→ TASK DIRECTIONS
The requested output is every line from the one with "## Workflow" through the last line below, printed exactly.

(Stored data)
# # # # # # #
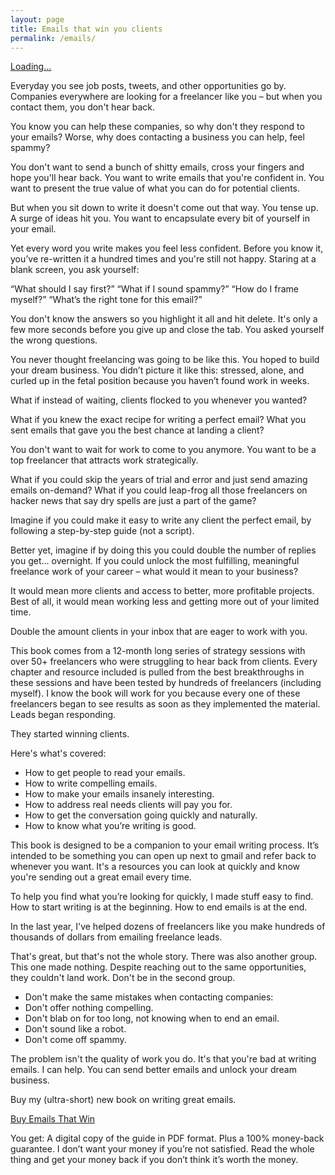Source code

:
 ```yaml
---
layout: page
title: Emails that win you clients
permalink: /emails/
---
```

<div style="height:20px; display: table; width:100%;"></div>
<script src="https://gumroad.com/js/gumroad-embed.js"></script>
<div class="gumroad-product-embed" data-gumroad-product-id="emails-that-win"><a href="https://gumroad.com/l/emails-that-win">Loading...</a></div>

Everyday you see job posts, tweets, and other opportunities go by. Companies everywhere are looking for a freelancer like you – but when you contact them, you don't hear back.

You know you can help these companies, so why don't they respond to your emails? Worse, why does contacting a business you can help, feel spammy?

You don't want to send a bunch of shitty emails, cross your fingers and hope you'll hear back. You want to write emails that you're confident in. You want to present the true value of what you can do for potential clients.

But when you sit down to write it doesn't come out that way. You tense up. A surge of ideas hit you. You want to encapsulate every bit of yourself in your email.

Yet every word you write makes you feel less confident. Before you know it, you’ve re-written it a hundred times and you're still not happy. Staring at a blank screen, you ask yourself:

“What should I say first?”
“What if I sound spammy?”
“How do I frame myself?”
“What’s the right tone for this email?”


You don't know the answers so you highlight it all and hit delete. It's only a few more seconds before you give up and close the tab. You asked yourself the wrong questions.

You never thought freelancing was going to be like this. You hoped to build your dream business. You didn’t picture it like this: stressed, alone, and curled up in the fetal position because you haven’t found work in weeks.

What if instead of waiting, clients flocked to you whenever you wanted?

What if you knew the exact recipe for writing a perfect email? What you sent emails that gave you the best chance at landing a client?

You don't want to wait for work to come to you anymore. You want to be a top freelancer that attracts work strategically.

What if you could skip the years of trial and error and just send amazing emails on-demand? What if you could leap-frog all those freelancers on hacker news that say dry spells are just a part of the game?

Imagine if you could make it easy to write any client the perfect email, by following a step-by-step guide (not a script).

Better yet, imagine if by doing this you could double the number of replies you get... overnight. If you could unlock the most fulfilling, meaningful freelance work of your career – what would it mean to your business?

It would mean more clients and access to better, more profitable projects. Best of all, it would mean working less and getting more out of your limited time.

Double the amount clients in your inbox that are eager to work with you.

This book comes from a 12-month long series of strategy sessions with over 50+ freelancers who were struggling to hear back from clients. Every chapter and resource included is pulled from the best breakthroughs in these sessions and have been tested by hundreds of freelancers (including myself). I know the book will work for you because every one of these freelancers began to see results as soon as they implemented the material. Leads began responding. 

They started winning clients.

Here's what's covered:

- How to get people to read your emails.
- How to write compelling emails.
- How to make your emails insanely interesting.
- How to address real needs clients will pay you for.
- How to get the conversation going quickly and naturally.
- How to know what you’re writing is good.

This book is designed to be a companion to your email writing process. It’s intended to be something you can open up next to gmail and refer back to whenever you want. It's a resources you can look at quickly and know you're sending out a great email every time.

To help you find what you’re looking for quickly, I made stuff easy to find. How to start writing is at the beginning. How to end emails is at the end.

In the last year, I've helped dozens of freelancers like you make hundreds of thousands of dollars from emailing freelance leads.

That's great, but that's not the whole story. There was also another group. This one made nothing. Despite reaching out to the same opportunities, they couldn't land work. Don't be in the second group.

- Don't make the same mistakes when contacting companies:
- Don't offer nothing compelling.
- Don't blab on for too long, not knowing when to end an email.
- Don't sound like a robot.
- Don't come off spammy.

The problem isn't the quality of work you do. It's that you're bad at writing emails. I can help. You can send better emails and unlock your dream business.

Buy my (ultra-short) new book on writing great emails.

<a class="button" href="https://gum.co/emails-that-win">Buy Emails That Win</a>

You get: A digital copy of the guide in PDF format. Plus a 100% money-back guarantee. I don’t want your money if you’re not satisfied. Read the whole thing and get your money back if you don’t think it’s worth the money.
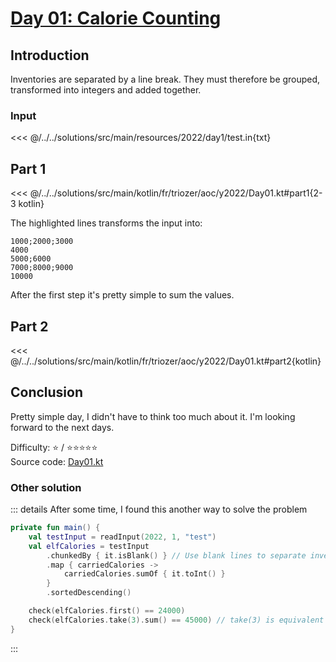 # [Day 01: Calorie Counting](https://adventofcode.com/2022/day/1)

## Introduction

Inventories are separated by a line break. They must therefore be grouped, transformed into integers and added together.

### Input

<<< @/../../solutions/src/main/resources/2022/day1/test.in{txt}

## Part 1

<<< @/../../solutions/src/main/kotlin/fr/triozer/aoc/y2022/Day01.kt#part1{2-3 kotlin}

The highlighted lines transforms the input into:

```
1000;2000;3000
4000
5000;6000
7000;8000;9000
10000
```

After the first step it's pretty simple to sum the values.

## Part 2

<<< @/../../solutions/src/main/kotlin/fr/triozer/aoc/y2022/Day01.kt#part2{kotlin}

## Conclusion

Pretty simple day, I didn't have to think too much about it. I'm looking forward to the next days.

Difficulty: ⭐️ / ⭐️⭐️⭐️⭐️⭐️\
Source
code: [Day01.kt](https://github.com/triozer/aoc-2022/tree/main/solutions/src/main/kotlin/fr/triozer/aoc/y2022/Day01.kt)

### Other solution

::: details After some time, I found this another way to solve the problem

```kotlin
private fun main() {
    val testInput = readInput(2022, 1, "test")
    val elfCalories = testInput
        .chunkedBy { it.isBlank() } // Use blank lines to separate inventories
        .map { carriedCalories ->
            carriedCalories.sumOf { it.toInt() }
        }
        .sortedDescending()

    check(elfCalories.first() == 24000)
    check(elfCalories.take(3).sum() == 45000) // take(3) is equivalent to subList(0, 3)
}
```

:::
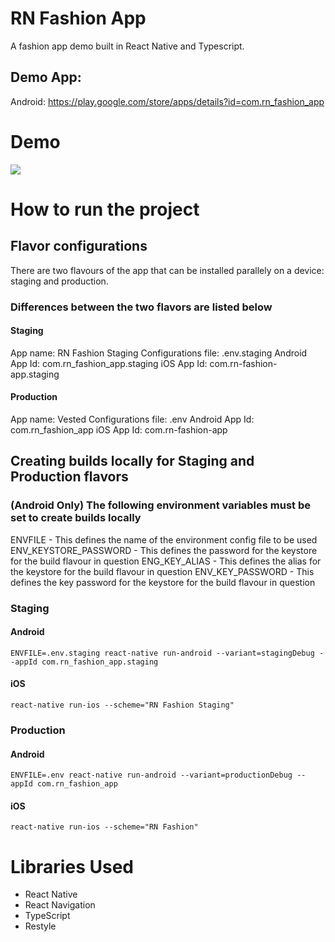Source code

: # RN Fashion App
A fashion app demo built in React Native and Typescript.

## Demo App:
Android: https://play.google.com/store/apps/details?id=com.rn_fashion_app

# Demo 
![](./samples/demo.gif)

# How to run the project
## Flavor configurations
There are two flavours of the app that can be installed parallely on a device: staging and production.
### Differences between the two flavors are listed below
#### Staging
App name: RN Fashion Staging
Configurations file: .env.staging
Android App Id: com.rn_fashion_app.staging
iOS App Id: com.rn-fashion-app.staging

#### Production
App name: Vested
Configurations file: .env
Android App Id: com.rn_fashion_app
iOS App Id: com.rn-fashion-app

## Creating builds locally for Staging and Production flavors
### (Android Only) The following environment variables must be set to create builds locally
ENVFILE - This defines the name of the environment config file to be used
ENV_KEYSTORE_PASSWORD - This defines the password for the keystore for the build flavour in question
ENG_KEY_ALIAS - This defines the alias for the keystore for the build flavour in question
ENV_KEY_PASSWORD - This defines the key password for the keystore for the build flavour in question

### Staging
#### Android
```
ENVFILE=.env.staging react-native run-android --variant=stagingDebug --appId com.rn_fashion_app.staging
```
#### iOS
```
react-native run-ios --scheme="RN Fashion Staging"
```

### **Production**
#### Android

```
ENVFILE=.env react-native run-android --variant=productionDebug --appId com.rn_fashion_app
```

#### iOS
```
react-native run-ios --scheme="RN Fashion"
```

# Libraries Used
* React Native
* React Navigation
* TypeScript
* Restyle
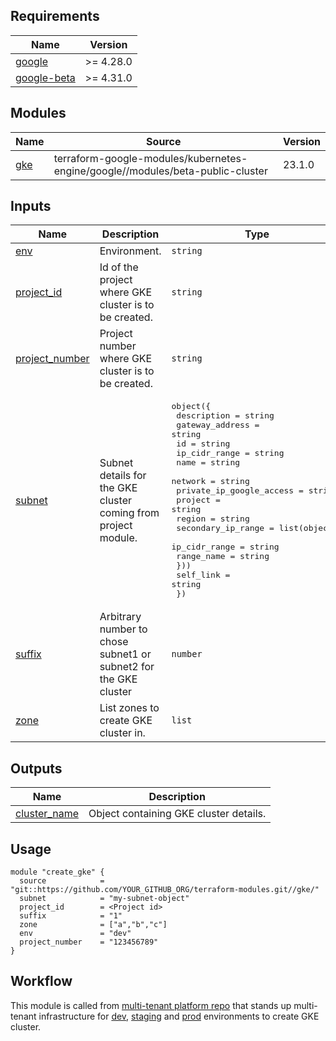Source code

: <!-- BEGIN_TF_DOCS -->
## Requirements

| Name | Version |
|------|---------|
| <a name="requirement_google"></a> [google](#requirement\_google) | >= 4.28.0 |
| <a name="requirement_google-beta"></a> [google-beta](#requirement\_google-beta) | >= 4.31.0 |

## Modules

| Name | Source | Version |
|------|--------|---------|
| <a name="module_gke"></a> [gke](#module\_gke) | terraform-google-modules/kubernetes-engine/google//modules/beta-public-cluster | 23.1.0 |


## Inputs

| Name | Description                                                      | Type | Default | Required |
|------|------------------------------------------------------------------|------|---------|:--------:|
| <a name="input_env"></a> [env](#input\_env) | Environment.                                                     | `string` | n/a | yes |
| <a name="input_project_id"></a> [project\_id](#input\_project\_id) | Id of the project where GKE cluster is to be created.            | `string` | n/a | yes |
| <a name="input_project_number"></a> [project\_number](#input\_project\_number) | Project number where GKE cluster is to be created.               | `string` | n/a | yes |
| <a name="input_subnet"></a> [subnet](#input\_subnet) | Subnet details for the GKE cluster coming from project module.   | <pre>object({<br>    description              = string<br>    gateway_address          = string<br>    id                       = string<br>    ip_cidr_range            = string<br>    name                     = string<br>    network                  = string<br>    private_ip_google_access = string<br>    project                  = string<br>    region                   = string<br>    secondary_ip_range = list(object({<br>      ip_cidr_range = string<br>      range_name    = string<br>    }))<br>    self_link = string<br>  })</pre> | n/a | yes |
| <a name="input_suffix"></a> [suffix](#input\_suffix) | Arbitrary number to chose subnet1 or subnet2 for the GKE cluster | `number` | n/a | yes |
| <a name="input_zone"></a> [zone](#input\_zone) | List zones to create GKE cluster in.                             | `list` | n/a | yes |

## Outputs

| Name | Description |
|------|-------------|
| <a name="output_cluster_name"></a> [cluster\_name](#output\_cluster\_name) | Object containing GKE cluster details. |

## Usage

```hcl
module "create_gke" {
  source            = "git::https://github.com/YOUR_GITHUB_ORG/terraform-modules.git//gke/"
  subnet            = "my-subnet-object"
  project_id        = <Project id>
  suffix            = "1"
  zone              = ["a","b","c"]
  env               = "dev"
  project_number    = "123456789"
}
```

## Workflow

This module is called from [multi-tenant platform repo][muti-tenant-platform-repo] that stands up multi-tenant infrastructure for [dev][dev-multi-tenant], [staging][staging-multi-tenant] and [prod][prod-multi-tenant] environments to create GKE cluster.

<!-- LINKS: https://www.markdownguide.org/basic-syntax/#reference-style-links -->

<!-- END_TF_DOCS -->

[muti-tenant-platform-repo]: ../../platform-template
[dev-multi-tenant]: ../../platform-template/env/dev/main.tf?plain=1#L78
[staging-multi-tenant]: ../../platform-template/env/staging/main.tf?plain=1#L78
[prod-multi-tenant]: ../../platform-template/env/prod/main.tf?plain=1#L78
# # # # # # #
→ TASK ANSWER
## Workflow

This module is called from [multi-tenant platform repo][muti-tenant-platform-repo] that stands up multi-tenant infrastructure for [dev][dev-multi-tenant], [staging][staging-multi-tenant] and [prod][prod-multi-tenant] environments to create GKE cluster.

<!-- LINKS: https://www.markdownguide.org/basic-syntax/#reference-style-links -->

<!-- END_TF_DOCS -->

[muti-tenant-platform-repo]: ../../platform-template
[dev-multi-tenant]: ../../platform-template/env/dev/main.tf?plain=1#L78
[staging-multi-tenant]: ../../platform-template/env/staging/main.tf?plain=1#L78
[prod-multi-tenant]: ../../platform-template/env/prod/main.tf?plain=1#L78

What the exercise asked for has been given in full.